Le couronnement de la Vierge dans l'art

Le couronnement de Marie, tympan XIII° siècle. Cathédrale de Chartres
Le couronnement de Marie, tympan du porche nord, aussi appelé "portail de l'Alliance", XIII° siècle. Cathédrale de Chartres (France). Wikimedia CC.
Jacopo Torriti (1295), Couronnement de la Vierge Rome
Jacopo Torriti (1295), Couronnement de la Vierge avec anges, saints, le pape Nicolas IV et le cardinal Colonna. Mosaïque de l'abside de la basilique Sainte-Marie-Majeure.
Couronnement, St Louis des français
Charles Mennin, Assomption, transformée par Manno, au XIX° siècle, en un couronnement de Marie. Eglise Saint Louis des Français, Rome. Photo © F.Breynaert, CCP$=
Fra Angelico, Le couronnement de la Vierge Cellule 9 du couvent saint Marc,
Fra Angelico, Le couronnement de la Vierge, fresque, 1440-1444. Cellule 9 du couvent saint Marc, Florence. Wikimedia CC.
Couronnement de la Vierge, portail de la cathédrale de Reims
Couronnement de la Vierge, portail de la cathédrale de Reims, XIII°siècle. ©Breynaert
Enguerrand Charonton, Le couronnement de Marie,  Wikipedia CC.
Enguerrand Charonton, Le couronnement de Marie, 1454, huile sur toile, 183 x 220 cm. Hospice, Villeneuve-les-Avignon (France). Wikipedia CC.
Couronnement de la Vierge. Cathédrale Notre-Dame de Paris.Wikimedia CC.
Portail de la Vierge. Cathédrale Notre-Dame de Paris. Dessin, Dictionnaire raisonné de l’architecture française du XIe au XVIe siècle, Eugène Viollet-le-Duc, tome 8. 1856. Wikimedia CC.

Le thème du couronnement de Marie apparaît en Occident au XII° siècle, pour deux motifs :
- Pour saint Bernard, l'épouse du Cantique des Cantiques, traditionnellement identifiée à l'Eglise, est aussi la Vierge Marie. Or, dans l'antiquité, lors de ses noces, l'épouse est couronnée !
- La maturation de la doctrine de l'Assomption amène aussi le thème du couronnement de Marie, la première, elle reçoit la couronne de vie promise par le Christ (Ap 2, 10).

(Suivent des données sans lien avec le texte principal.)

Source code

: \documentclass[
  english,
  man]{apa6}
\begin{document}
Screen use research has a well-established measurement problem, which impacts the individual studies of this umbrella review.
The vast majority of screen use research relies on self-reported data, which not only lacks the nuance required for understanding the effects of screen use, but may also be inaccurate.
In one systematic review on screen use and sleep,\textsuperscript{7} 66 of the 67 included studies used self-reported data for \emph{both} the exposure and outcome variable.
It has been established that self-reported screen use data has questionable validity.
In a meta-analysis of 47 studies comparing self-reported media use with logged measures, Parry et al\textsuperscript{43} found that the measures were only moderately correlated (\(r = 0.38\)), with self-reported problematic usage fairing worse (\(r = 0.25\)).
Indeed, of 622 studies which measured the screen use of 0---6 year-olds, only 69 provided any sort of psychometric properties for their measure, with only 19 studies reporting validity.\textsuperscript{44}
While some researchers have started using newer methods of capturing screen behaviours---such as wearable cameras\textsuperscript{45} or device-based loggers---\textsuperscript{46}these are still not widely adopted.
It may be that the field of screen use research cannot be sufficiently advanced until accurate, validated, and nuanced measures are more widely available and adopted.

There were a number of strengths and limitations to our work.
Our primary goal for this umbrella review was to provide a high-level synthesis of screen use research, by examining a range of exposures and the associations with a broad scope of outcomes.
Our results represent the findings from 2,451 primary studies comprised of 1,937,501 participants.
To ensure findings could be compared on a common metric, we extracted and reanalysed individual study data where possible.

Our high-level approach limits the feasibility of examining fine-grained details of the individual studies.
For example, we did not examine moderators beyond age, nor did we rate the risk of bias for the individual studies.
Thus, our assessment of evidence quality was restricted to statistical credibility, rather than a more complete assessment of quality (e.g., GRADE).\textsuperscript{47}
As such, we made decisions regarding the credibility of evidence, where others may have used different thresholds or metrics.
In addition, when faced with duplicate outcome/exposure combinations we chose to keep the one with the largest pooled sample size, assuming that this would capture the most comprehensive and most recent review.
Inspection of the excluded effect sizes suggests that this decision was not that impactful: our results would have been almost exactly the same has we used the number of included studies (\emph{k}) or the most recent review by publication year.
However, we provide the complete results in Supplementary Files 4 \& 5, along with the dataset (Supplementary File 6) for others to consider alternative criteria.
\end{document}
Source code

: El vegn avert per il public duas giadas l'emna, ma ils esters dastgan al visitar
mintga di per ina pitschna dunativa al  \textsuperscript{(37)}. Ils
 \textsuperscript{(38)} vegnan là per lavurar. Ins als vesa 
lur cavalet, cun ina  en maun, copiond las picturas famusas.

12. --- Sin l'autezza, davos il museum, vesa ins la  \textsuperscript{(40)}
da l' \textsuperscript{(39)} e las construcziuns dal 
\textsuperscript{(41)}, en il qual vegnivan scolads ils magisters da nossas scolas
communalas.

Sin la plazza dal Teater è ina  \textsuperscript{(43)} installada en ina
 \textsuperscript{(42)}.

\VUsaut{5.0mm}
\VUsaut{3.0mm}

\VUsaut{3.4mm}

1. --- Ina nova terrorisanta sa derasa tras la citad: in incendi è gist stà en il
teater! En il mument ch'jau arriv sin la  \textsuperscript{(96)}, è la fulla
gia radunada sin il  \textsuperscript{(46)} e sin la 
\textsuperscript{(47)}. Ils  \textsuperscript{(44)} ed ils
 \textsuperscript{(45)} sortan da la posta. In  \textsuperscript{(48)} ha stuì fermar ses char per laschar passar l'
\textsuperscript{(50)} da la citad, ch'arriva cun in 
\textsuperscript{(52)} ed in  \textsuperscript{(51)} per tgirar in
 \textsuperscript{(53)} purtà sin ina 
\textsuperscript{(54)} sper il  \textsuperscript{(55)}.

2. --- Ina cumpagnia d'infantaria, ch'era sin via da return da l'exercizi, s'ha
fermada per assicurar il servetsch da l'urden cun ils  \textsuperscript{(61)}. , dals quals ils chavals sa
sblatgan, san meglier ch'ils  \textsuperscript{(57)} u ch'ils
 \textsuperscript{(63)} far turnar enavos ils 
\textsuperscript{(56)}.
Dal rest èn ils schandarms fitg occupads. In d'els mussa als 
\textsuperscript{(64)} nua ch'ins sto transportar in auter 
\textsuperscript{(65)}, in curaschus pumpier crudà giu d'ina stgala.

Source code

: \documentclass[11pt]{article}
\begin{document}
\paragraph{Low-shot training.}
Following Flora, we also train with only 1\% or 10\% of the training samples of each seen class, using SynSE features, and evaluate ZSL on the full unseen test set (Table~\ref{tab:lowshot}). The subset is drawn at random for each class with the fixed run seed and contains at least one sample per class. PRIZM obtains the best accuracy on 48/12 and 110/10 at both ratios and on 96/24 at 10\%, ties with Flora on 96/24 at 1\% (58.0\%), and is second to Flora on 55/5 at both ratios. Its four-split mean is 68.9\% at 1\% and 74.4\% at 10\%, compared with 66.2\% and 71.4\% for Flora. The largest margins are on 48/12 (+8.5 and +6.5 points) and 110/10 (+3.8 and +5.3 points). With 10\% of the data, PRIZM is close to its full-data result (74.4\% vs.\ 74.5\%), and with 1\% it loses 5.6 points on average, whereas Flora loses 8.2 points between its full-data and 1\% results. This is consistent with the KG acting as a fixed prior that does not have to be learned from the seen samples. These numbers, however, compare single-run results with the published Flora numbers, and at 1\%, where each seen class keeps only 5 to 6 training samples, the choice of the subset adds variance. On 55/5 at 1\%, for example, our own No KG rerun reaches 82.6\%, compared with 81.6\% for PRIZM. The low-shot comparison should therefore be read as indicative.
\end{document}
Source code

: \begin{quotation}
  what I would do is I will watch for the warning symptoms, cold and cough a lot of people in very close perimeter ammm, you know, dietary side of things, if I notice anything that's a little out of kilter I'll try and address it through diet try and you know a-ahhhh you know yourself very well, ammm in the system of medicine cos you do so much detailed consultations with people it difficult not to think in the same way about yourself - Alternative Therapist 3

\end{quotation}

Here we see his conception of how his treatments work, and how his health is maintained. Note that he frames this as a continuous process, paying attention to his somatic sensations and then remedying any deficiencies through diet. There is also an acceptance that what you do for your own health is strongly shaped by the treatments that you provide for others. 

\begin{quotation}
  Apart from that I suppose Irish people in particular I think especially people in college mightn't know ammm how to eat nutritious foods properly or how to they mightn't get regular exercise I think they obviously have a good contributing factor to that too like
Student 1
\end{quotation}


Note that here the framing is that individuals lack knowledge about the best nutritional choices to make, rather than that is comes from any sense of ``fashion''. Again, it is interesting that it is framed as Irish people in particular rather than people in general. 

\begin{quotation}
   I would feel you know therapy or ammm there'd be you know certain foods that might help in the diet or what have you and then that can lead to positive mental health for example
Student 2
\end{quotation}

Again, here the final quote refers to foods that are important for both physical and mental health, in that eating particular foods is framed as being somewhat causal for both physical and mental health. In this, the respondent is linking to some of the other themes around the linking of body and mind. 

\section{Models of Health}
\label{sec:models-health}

Le couronnement de la mariée, ou des époux, signifie la perfection et l'achèvement de leur union, c'était une coutume commune à tous les peuples.
La couronne du baptême est une couronne de mariage, couronne de vie (cf. Ap 2,10), une couronne d'immortalité; en dernières analyses, la couronne est le Christ lui-même, c'est sa présence.
Le rite du couronnement faisant déjà partie des noces chrétiennes (couronne et cheveux déliés), il devint un attribut de la vierge qui se marie et, de façon plus générale, de la virginité. Une preuve indirecte est représentée par le rite de la consécration des vierges - inspiré de la célébration des noces chrétiennes - rite qui prévoyait la remise du voile à la vierge et son couronnement de la part de l'évêque, accompagnée par ces mots: "Reçois un signe du Christ sur ta tête, pour que tu deviennes son épouse et si tu restes en cet état, tu seras couronnée pour l'éternité."

Le second motif est lié au premier. En méditant sur l'Assomption, les spirituels médiévaux reconnaissent l'accomplissement de la relation sponsale de Marie avec le Christ- Epoux.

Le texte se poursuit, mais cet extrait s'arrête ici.